| Exercise brief |
Consider the entries below. Count the lines holding the string "people" and state the number only.

| Input records |

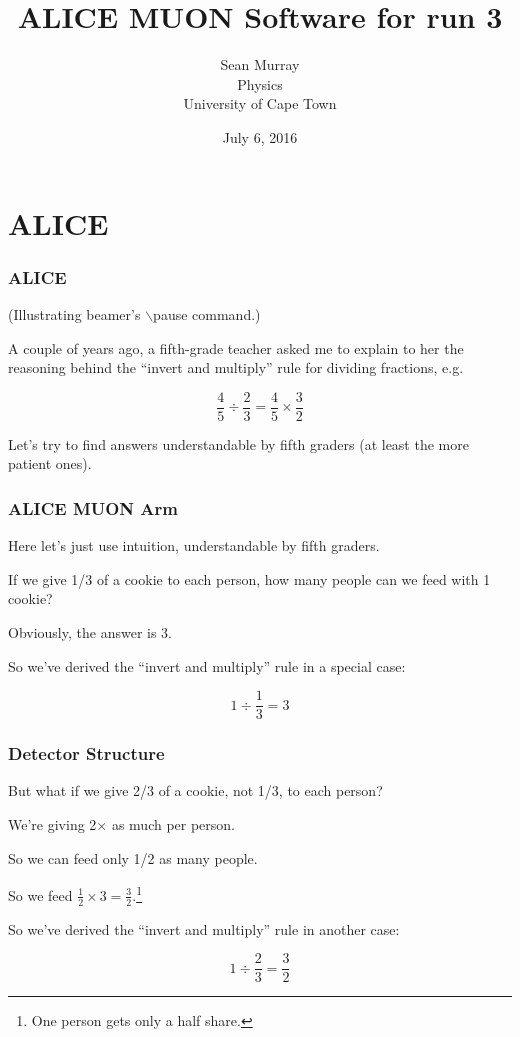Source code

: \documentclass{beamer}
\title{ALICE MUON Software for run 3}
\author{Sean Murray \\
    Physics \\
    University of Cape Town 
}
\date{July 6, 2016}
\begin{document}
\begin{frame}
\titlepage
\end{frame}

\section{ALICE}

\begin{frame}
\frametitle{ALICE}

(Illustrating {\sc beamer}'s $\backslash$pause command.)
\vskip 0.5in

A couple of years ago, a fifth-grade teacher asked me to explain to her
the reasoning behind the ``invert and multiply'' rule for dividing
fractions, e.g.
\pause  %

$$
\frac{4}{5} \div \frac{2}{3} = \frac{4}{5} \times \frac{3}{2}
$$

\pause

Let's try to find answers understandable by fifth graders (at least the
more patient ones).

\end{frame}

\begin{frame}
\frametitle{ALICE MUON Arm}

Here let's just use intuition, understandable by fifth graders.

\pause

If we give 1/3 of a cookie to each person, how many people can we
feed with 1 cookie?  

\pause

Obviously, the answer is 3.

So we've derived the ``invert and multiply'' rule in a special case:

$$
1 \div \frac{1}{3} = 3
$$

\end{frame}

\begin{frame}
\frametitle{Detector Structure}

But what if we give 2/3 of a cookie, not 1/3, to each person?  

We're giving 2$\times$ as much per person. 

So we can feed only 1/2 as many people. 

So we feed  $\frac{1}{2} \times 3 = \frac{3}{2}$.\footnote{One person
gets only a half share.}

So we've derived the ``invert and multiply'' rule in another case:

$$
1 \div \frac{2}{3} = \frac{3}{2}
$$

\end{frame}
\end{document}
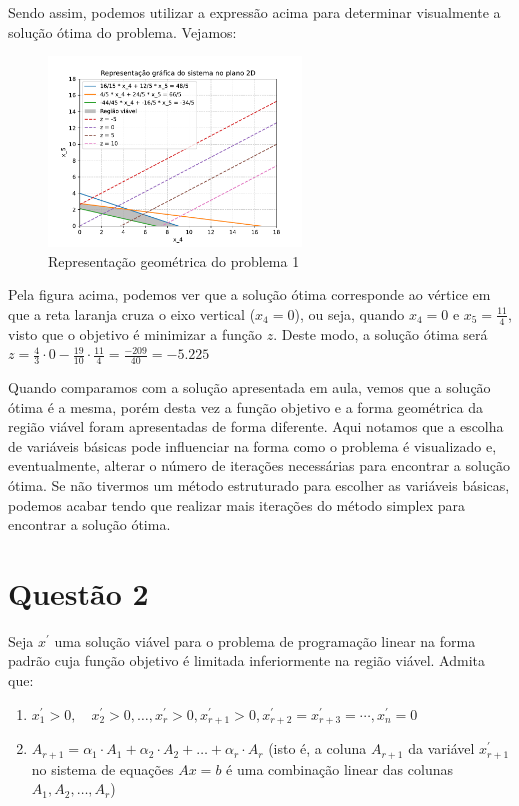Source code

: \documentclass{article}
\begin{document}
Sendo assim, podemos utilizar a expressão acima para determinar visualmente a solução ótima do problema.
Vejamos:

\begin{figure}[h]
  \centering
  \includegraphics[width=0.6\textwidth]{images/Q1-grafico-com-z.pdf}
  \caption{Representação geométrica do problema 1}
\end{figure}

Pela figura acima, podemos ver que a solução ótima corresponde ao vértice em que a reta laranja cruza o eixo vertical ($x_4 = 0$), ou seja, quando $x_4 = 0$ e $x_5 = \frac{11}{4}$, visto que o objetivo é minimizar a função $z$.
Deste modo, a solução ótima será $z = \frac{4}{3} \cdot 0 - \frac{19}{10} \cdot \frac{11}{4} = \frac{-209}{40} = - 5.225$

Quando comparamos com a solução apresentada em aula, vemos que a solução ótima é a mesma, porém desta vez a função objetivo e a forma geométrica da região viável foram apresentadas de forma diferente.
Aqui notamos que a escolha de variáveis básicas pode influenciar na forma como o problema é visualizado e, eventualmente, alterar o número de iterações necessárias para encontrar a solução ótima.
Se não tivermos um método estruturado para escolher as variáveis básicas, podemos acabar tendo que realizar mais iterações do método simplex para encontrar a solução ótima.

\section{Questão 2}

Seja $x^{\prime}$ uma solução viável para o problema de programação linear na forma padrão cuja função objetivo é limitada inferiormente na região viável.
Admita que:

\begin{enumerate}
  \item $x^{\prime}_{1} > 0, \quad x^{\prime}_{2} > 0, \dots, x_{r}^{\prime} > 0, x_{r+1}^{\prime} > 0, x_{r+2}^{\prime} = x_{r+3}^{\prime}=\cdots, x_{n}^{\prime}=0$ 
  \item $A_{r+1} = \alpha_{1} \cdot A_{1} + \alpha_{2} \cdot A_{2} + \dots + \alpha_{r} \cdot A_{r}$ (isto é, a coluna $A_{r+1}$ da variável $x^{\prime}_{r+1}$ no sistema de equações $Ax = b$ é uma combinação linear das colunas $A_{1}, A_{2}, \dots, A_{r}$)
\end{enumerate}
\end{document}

| Result |
2